▶ **Work task**
A verbatim copy of the records below, pictures omitted, is the task.

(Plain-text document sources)
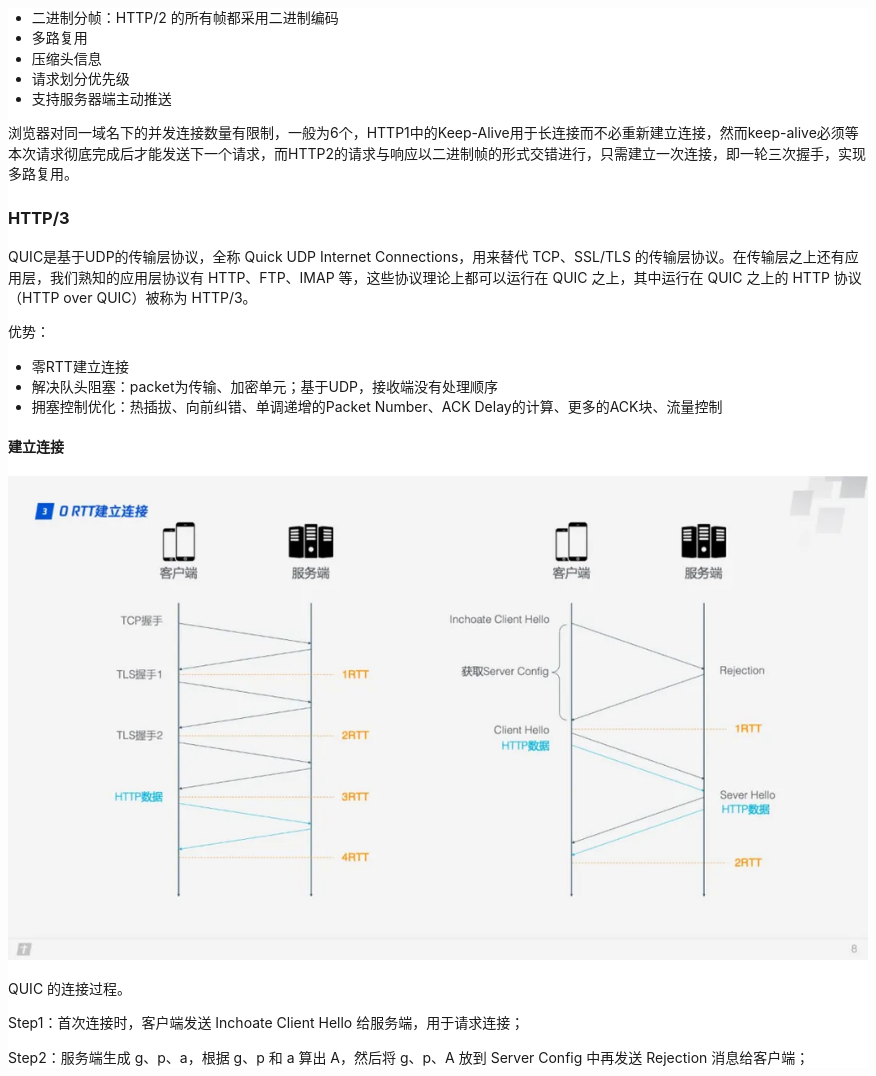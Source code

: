 - 二进制分帧：HTTP/2 的所有帧都采用二进制编码
- 多路复用
- 压缩头信息
- 请求划分优先级
- 支持服务器端主动推送 

浏览器对同一域名下的并发连接数量有限制，一般为6个，HTTP1中的Keep-Alive用于长连接而不必重新建立连接，然而keep-alive必须等本次请求彻底完成后才能发送下一个请求，而HTTP2的请求与响应以二进制帧的形式交错进行，只需建立一次连接，即一轮三次握手，实现多路复用。

### HTTP/3

QUIC是基于UDP的传输层协议，全称 Quick UDP Internet Connections，用来替代 TCP、SSL/TLS 的传输层协议。在传输层之上还有应用层，我们熟知的应用层协议有 HTTP、FTP、IMAP 等，这些协议理论上都可以运行在 QUIC 之上，其中运行在 QUIC 之上的 HTTP 协议（HTTP over QUIC）被称为 HTTP/3。

优势：

- 零RTT建立连接
- 解决队头阻塞：packet为传输、加密单元；基于UDP，接收端没有处理顺序
- 拥塞控制优化：热插拔、向前纠错、单调递增的Packet Number、ACK Delay的计算、更多的ACK块、流量控制

#### 建立连接

![img](.\images\http3.jpg)

QUIC 的连接过程。

Step1：首次连接时，客户端发送 Inchoate Client Hello 给服务端，用于请求连接；

Step2：服务端生成 g、p、a，根据 g、p 和 a 算出 A，然后将 g、p、A 放到 Server Config 中再发送 Rejection 消息给客户端；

▶ **Solution**
Source code

: - 二进制分帧：HTTP/2 的所有帧都采用二进制编码
- 多路复用
- 压缩头信息
- 请求划分优先级
- 支持服务器端主动推送 

浏览器对同一域名下的并发连接数量有限制，一般为6个，HTTP1中的Keep-Alive用于长连接而不必重新建立连接，然而keep-alive必须等本次请求彻底完成后才能发送下一个请求，而HTTP2的请求与响应以二进制帧的形式交错进行，只需建立一次连接，即一轮三次握手，实现多路复用。

### HTTP/3

QUIC是基于UDP的传输层协议，全称 Quick UDP Internet Connections，用来替代 TCP、SSL/TLS 的传输层协议。在传输层之上还有应用层，我们熟知的应用层协议有 HTTP、FTP、IMAP 等，这些协议理论上都可以运行在 QUIC 之上，其中运行在 QUIC 之上的 HTTP 协议（HTTP over QUIC）被称为 HTTP/3。

优势：

- 零RTT建立连接
- 解决队头阻塞：packet为传输、加密单元；基于UDP，接收端没有处理顺序
- 拥塞控制优化：热插拔、向前纠错、单调递增的Packet Number、ACK Delay的计算、更多的ACK块、流量控制

#### 建立连接

![img](.\images\http3.jpg)

QUIC 的连接过程。

Step1：首次连接时，客户端发送 Inchoate Client Hello 给服务端，用于请求连接；

Step2：服务端生成 g、p、a，根据 g、p 和 a 算出 A，然后将 g、p、A 放到 Server Config 中再发送 Rejection 消息给客户端；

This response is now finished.